Search the data for the word "серийного" and copy every line that contains it.

(Source texts of formatted documents)
● ● ● ●

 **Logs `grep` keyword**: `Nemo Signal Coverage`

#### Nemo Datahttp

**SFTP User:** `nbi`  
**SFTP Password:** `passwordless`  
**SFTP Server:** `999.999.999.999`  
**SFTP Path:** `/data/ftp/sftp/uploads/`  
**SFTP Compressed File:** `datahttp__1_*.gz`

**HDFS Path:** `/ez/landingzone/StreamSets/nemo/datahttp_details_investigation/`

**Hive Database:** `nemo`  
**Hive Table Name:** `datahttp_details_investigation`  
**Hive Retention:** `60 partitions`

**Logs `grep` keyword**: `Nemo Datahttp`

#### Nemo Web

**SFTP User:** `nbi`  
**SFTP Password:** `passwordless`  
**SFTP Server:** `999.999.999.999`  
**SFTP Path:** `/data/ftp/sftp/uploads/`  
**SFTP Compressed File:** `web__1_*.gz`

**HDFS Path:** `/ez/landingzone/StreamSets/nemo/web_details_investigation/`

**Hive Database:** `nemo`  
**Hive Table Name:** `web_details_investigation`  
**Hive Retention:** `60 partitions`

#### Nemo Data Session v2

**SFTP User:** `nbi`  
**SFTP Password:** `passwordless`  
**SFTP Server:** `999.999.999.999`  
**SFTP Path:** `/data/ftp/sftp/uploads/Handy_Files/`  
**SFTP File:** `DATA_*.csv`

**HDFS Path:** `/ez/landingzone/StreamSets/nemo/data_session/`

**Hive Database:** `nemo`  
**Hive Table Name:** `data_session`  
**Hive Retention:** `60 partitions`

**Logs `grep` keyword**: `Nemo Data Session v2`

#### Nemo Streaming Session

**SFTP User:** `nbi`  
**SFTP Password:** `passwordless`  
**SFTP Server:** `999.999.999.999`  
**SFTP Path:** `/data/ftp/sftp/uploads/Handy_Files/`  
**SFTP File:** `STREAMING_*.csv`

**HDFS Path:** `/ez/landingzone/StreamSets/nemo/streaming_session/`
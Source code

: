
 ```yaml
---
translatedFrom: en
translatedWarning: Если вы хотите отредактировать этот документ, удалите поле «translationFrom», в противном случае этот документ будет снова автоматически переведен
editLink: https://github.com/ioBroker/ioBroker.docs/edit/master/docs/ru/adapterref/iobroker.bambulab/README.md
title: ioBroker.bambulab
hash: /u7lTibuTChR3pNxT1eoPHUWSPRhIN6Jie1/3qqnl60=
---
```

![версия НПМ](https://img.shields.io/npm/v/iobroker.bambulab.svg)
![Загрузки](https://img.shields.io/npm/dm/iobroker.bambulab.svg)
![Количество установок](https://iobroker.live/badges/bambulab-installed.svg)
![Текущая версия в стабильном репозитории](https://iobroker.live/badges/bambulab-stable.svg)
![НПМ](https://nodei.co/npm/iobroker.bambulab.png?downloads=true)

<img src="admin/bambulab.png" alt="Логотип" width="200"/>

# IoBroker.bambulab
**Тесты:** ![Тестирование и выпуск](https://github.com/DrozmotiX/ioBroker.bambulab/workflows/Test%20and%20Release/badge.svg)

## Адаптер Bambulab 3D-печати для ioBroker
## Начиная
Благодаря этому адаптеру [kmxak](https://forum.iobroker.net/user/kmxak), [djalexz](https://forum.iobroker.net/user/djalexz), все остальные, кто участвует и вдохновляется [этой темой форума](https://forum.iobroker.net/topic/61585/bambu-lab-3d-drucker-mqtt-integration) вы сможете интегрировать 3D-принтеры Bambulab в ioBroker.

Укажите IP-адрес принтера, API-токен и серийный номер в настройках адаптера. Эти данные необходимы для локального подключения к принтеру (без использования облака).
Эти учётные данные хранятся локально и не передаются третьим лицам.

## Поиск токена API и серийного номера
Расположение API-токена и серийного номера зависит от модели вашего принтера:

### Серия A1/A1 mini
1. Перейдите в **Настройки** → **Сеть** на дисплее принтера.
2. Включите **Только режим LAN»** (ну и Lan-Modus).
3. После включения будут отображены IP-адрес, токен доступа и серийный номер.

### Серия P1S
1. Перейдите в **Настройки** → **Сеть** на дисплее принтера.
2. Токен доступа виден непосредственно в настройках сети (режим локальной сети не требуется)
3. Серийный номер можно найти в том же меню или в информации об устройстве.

● ● ● ●

Result of the exercise:
## Поиск токена API и серийного номера
Расположение API-токена и серийного номера зависит от модели вашего принтера:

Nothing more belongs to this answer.